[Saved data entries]
┏━━
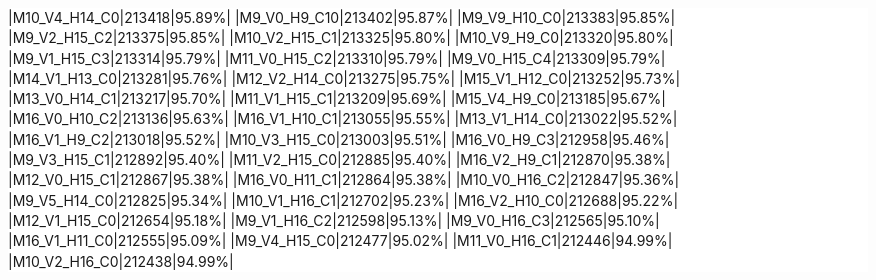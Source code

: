 |M10_V4_H14_C0|213418|95.89%|
|M9_V0_H9_C10|213402|95.87%|
|M9_V9_H10_C0|213383|95.85%|
|M9_V2_H15_C2|213375|95.85%|
|M10_V2_H15_C1|213325|95.80%|
|M10_V9_H9_C0|213320|95.80%|
|M9_V1_H15_C3|213314|95.79%|
|M11_V0_H15_C2|213310|95.79%|
|M9_V0_H15_C4|213309|95.79%|
|M14_V1_H13_C0|213281|95.76%|
|M12_V2_H14_C0|213275|95.75%|
|M15_V1_H12_C0|213252|95.73%|
|M13_V0_H14_C1|213217|95.70%|
|M11_V1_H15_C1|213209|95.69%|
|M15_V4_H9_C0|213185|95.67%|
|M16_V0_H10_C2|213136|95.63%|
|M16_V1_H10_C1|213055|95.55%|
|M13_V1_H14_C0|213022|95.52%|
|M16_V1_H9_C2|213018|95.52%|
|M10_V3_H15_C0|213003|95.51%|
|M16_V0_H9_C3|212958|95.46%|
|M9_V3_H15_C1|212892|95.40%|
|M11_V2_H15_C0|212885|95.40%|
|M16_V2_H9_C1|212870|95.38%|
|M12_V0_H15_C1|212867|95.38%|
|M16_V0_H11_C1|212864|95.38%|
|M10_V0_H16_C2|212847|95.36%|
|M9_V5_H14_C0|212825|95.34%|
|M10_V1_H16_C1|212702|95.23%|
|M16_V2_H10_C0|212688|95.22%|
|M12_V1_H15_C0|212654|95.18%|
|M9_V1_H16_C2|212598|95.13%|
|M9_V0_H16_C3|212565|95.10%|
|M16_V1_H11_C0|212555|95.09%|
|M9_V4_H15_C0|212477|95.02%|
|M11_V0_H16_C1|212446|94.99%|
|M10_V2_H16_C0|212438|94.99%|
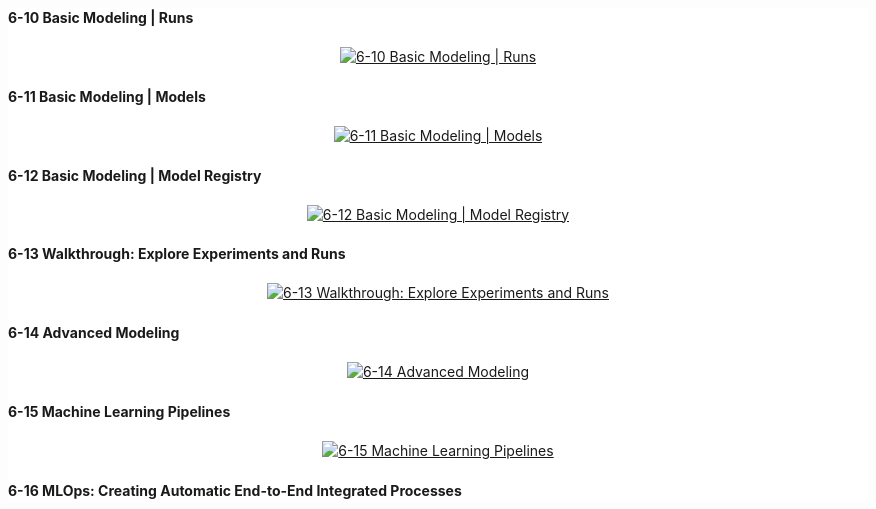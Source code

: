 #### 6-10 Basic Modeling | Runs

<div align="center"> 
 <a href="https://www.youtube.com/watch?v=oADXOnCXVNg"> 
<img src="https://img.youtube.com/vi/oADXOnCXVNg/0.jpg" alt="6-10 Basic Modeling | Runs" style="width:100%;"> 
 </a> 
 </div>

#### 6-11 Basic Modeling | Models

<div align="center"> 
 <a href="https://www.youtube.com/watch?v=dRB4fj3LD4o"> 
<img src="https://img.youtube.com/vi/dRB4fj3LD4o/0.jpg" alt="6-11 Basic Modeling | Models" style="width:100%;"> 
 </a> 
 </div>

#### 6-12 Basic Modeling | Model Registry

<div align="center"> 
 <a href="https://www.youtube.com/watch?v=wWODHPbb8no"> 
<img src="https://img.youtube.com/vi/wWODHPbb8no/0.jpg" alt="6-12 Basic Modeling | Model Registry" style="width:100%;"> 
 </a> 
 </div>

#### 6-13 Walkthrough: Explore Experiments and Runs

<div align="center"> 
 <a href="https://www.youtube.com/watch?v=S0pSSahJJIM"> 
<img src="https://img.youtube.com/vi/S0pSSahJJIM/0.jpg" alt="6-13 Walkthrough: Explore Experiments and Runs" style="width:100%;"> 
 </a> 
 </div>

#### 6-14 Advanced Modeling

<div align="center"> 
 <a href="https://www.youtube.com/watch?v=f7uWcFzT-FI"> 
<img src="https://img.youtube.com/vi/f7uWcFzT-FI/0.jpg" alt="6-14 Advanced Modeling" style="width:100%;"> 
 </a> 
 </div>

#### 6-15 Machine Learning Pipelines

<div align="center"> 
 <a href="https://www.youtube.com/watch?v=74ezKhozwY0"> 
<img src="https://img.youtube.com/vi/74ezKhozwY0/0.jpg" alt="6-15 Machine Learning Pipelines" style="width:100%;"> 
 </a> 
 </div>

#### 6-16 MLOps: Creating Automatic End-to-End Integrated Processes
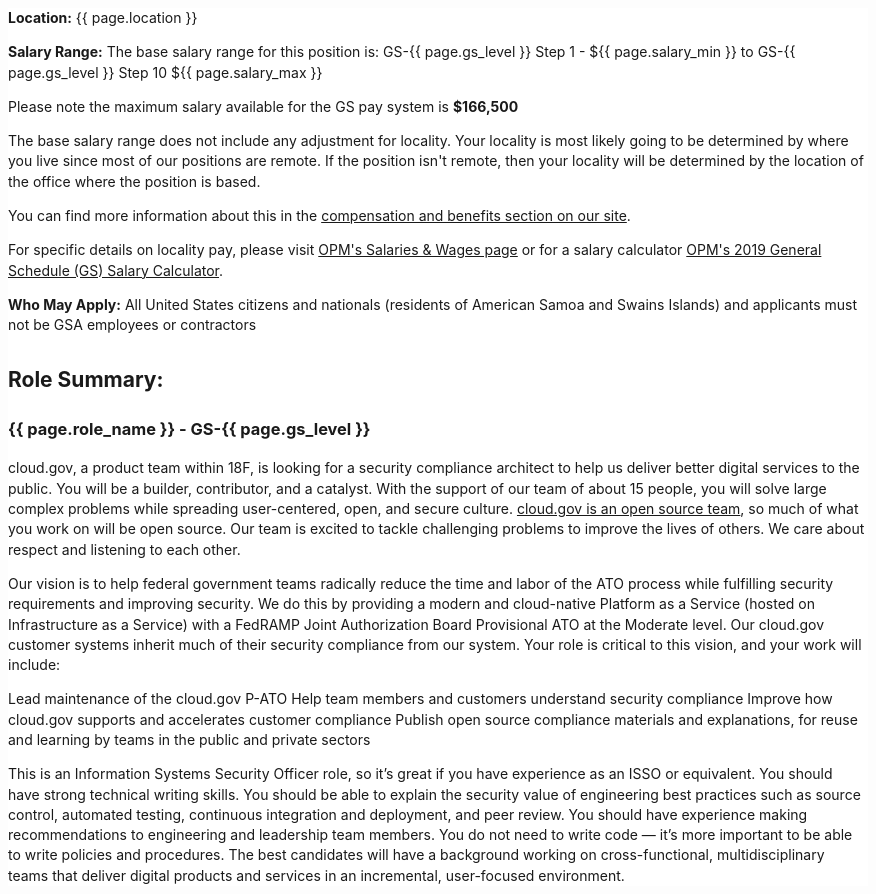 **Location:**
{{ page.location }}

**Salary Range:**
The base salary range for this position is: GS-{{ page.gs_level }} Step 1 - ${{ page.salary_min }} to GS-{{ page.gs_level }} Step 10 ${{ page.salary_max }}

Please note the maximum salary available for the GS pay system is **$166,500**

The base salary range does not include any adjustment for locality. Your locality is most likely going to be determined by where you live since most of our positions are remote. If the position isn't remote, then your locality will be determined by the location of the office where the position is based.

You can find more information about this in the [compensation and benefits section on our site](https://join.tts.gsa.gov/compensation-and-benefits/).

For specific details on locality pay, please visit [OPM's Salaries & Wages page](https://www.opm.gov/policy-data-oversight/pay-leave/salaries-wages/) or for a salary calculator [OPM's 2019 General Schedule (GS) Salary Calculator](https://www.opm.gov/policy-data-oversight/pay-leave/salaries-wages/2019/general-schedule-gs-salary-calculator/).

**Who May Apply:**
All United States citizens and nationals (residents of American Samoa and Swains Islands) and applicants must not be GSA
employees or contractors

## Role Summary:

### {{ page.role_name }} - GS-{{ page.gs_level }}

cloud.gov, a product team within 18F, is looking for a security compliance architect to help us deliver better digital services to the public. You will be a builder, contributor, and a catalyst. With the support of our team of about 15 people, you will solve large complex problems while spreading user-centered, open, and secure culture. [cloud.gov is an open source team](https://cloud.gov/docs/ops/repos/), so much of what you work on will be open source. Our team is excited to tackle challenging problems to improve the lives of others. We care about respect and listening to each other.

Our vision is to help federal government teams radically reduce the time and labor of the ATO process while fulfilling security requirements and improving security. We do this by providing a modern and cloud-native Platform as a Service (hosted on Infrastructure as a Service) with a FedRAMP Joint Authorization Board Provisional ATO at the Moderate level. Our cloud.gov customer systems inherit much of their security compliance from our system. Your role is critical to this vision, and your work will include:

Lead maintenance of the cloud.gov P-ATO
Help team members and customers understand security compliance
Improve how cloud.gov supports and accelerates customer compliance
Publish open source compliance materials and explanations, for reuse and learning by teams in the public and private sectors

This is an Information Systems Security Officer role, so it’s great if you have experience as an ISSO or equivalent. You should have strong technical writing skills. You should be able to explain the security value of engineering best practices such as source control, automated testing, continuous integration and deployment, and peer review. You should have experience making recommendations to engineering and leadership team members. You do not need to write code — it’s more important to be able to write policies and procedures. The best candidates will have a background working on cross-functional, multidisciplinary teams that deliver digital products and services in an incremental, user-focused environment.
┗━━
* DESCRIPTION OF THE TASK
Retype the entries above exactly, but only from the line containing "You can find" through the line containing "Publish open source", both included.

* RESULT OF THIS EXERCISE
You can find more information about this in the [compensation and benefits section on our site](https://join.tts.gsa.gov/compensation-and-benefits/).

For specific details on locality pay, please visit [OPM's Salaries & Wages page](https://www.opm.gov/policy-data-oversight/pay-leave/salaries-wages/) or for a salary calculator [OPM's 2019 General Schedule (GS) Salary Calculator](https://www.opm.gov/policy-data-oversight/pay-leave/salaries-wages/2019/general-schedule-gs-salary-calculator/).

**Who May Apply:**
All United States citizens and nationals (residents of American Samoa and Swains Islands) and applicants must not be GSA
employees or contractors

## Role Summary:

### {{ page.role_name }} - GS-{{ page.gs_level }}

cloud.gov, a product team within 18F, is looking for a security compliance architect to help us deliver better digital services to the public. You will be a builder, contributor, and a catalyst. With the support of our team of about 15 people, you will solve large complex problems while spreading user-centered, open, and secure culture. [cloud.gov is an open source team](https://cloud.gov/docs/ops/repos/), so much of what you work on will be open source. Our team is excited to tackle challenging problems to improve the lives of others. We care about respect and listening to each other.

Our vision is to help federal government teams radically reduce the time and labor of the ATO process while fulfilling security requirements and improving security. We do this by providing a modern and cloud-native Platform as a Service (hosted on Infrastructure as a Service) with a FedRAMP Joint Authorization Board Provisional ATO at the Moderate level. Our cloud.gov customer systems inherit much of their security compliance from our system. Your role is critical to this vision, and your work will include:

Lead maintenance of the cloud.gov P-ATO
Help team members and customers understand security compliance
Improve how cloud.gov supports and accelerates customer compliance
Publish open source compliance materials and explanations, for reuse and learning by teams in the public and private sectors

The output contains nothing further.